### Task to complete
Your answer should be every line of the entries that has the string "these" in it.

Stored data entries

********

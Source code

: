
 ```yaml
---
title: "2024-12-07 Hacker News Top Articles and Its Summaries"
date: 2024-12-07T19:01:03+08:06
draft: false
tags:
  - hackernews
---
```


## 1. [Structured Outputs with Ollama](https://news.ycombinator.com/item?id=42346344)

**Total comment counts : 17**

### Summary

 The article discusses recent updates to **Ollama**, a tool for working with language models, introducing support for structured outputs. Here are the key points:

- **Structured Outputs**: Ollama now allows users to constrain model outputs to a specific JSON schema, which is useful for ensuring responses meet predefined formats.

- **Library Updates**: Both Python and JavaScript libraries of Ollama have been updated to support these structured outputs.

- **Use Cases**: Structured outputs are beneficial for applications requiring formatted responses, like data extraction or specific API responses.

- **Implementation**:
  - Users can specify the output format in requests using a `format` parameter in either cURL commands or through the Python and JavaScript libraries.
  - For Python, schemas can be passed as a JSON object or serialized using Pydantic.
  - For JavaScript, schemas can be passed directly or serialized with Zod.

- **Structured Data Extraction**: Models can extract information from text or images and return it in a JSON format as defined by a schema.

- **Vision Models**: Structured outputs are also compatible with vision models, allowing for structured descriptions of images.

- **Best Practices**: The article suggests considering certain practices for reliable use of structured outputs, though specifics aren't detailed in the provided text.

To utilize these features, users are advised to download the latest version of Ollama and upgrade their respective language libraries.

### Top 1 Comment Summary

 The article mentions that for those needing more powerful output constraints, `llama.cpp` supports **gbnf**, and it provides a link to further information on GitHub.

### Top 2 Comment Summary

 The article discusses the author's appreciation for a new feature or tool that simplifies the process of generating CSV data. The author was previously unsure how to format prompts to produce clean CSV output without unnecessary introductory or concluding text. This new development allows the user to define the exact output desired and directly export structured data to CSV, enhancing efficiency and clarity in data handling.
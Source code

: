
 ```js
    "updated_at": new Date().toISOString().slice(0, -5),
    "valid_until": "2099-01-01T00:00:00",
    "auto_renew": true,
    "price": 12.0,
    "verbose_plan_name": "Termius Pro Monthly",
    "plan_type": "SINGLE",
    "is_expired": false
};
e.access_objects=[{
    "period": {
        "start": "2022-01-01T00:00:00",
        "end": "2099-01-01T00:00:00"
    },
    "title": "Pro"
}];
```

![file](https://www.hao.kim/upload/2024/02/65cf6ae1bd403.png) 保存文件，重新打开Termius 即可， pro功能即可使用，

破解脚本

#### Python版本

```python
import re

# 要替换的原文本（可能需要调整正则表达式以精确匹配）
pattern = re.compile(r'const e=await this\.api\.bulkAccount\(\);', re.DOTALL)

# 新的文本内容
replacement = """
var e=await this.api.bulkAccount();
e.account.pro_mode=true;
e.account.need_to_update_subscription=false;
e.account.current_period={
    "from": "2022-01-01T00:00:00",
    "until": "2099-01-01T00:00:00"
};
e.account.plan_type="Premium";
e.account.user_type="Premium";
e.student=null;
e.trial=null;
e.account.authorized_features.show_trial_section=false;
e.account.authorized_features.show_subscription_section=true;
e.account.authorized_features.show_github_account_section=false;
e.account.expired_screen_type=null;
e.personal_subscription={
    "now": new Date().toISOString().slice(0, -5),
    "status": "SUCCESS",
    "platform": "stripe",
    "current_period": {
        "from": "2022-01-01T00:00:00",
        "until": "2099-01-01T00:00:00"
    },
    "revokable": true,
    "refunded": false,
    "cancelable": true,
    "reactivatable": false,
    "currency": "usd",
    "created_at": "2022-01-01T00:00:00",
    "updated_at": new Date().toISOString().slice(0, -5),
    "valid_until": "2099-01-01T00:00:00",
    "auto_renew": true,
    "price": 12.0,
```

********

### Exercise response
- **Library Updates**: Both Python and JavaScript libraries of Ollama have been updated to support these structured outputs.
To utilize these features, users are advised to download the latest version of Ollama and upgrade their respective language libraries.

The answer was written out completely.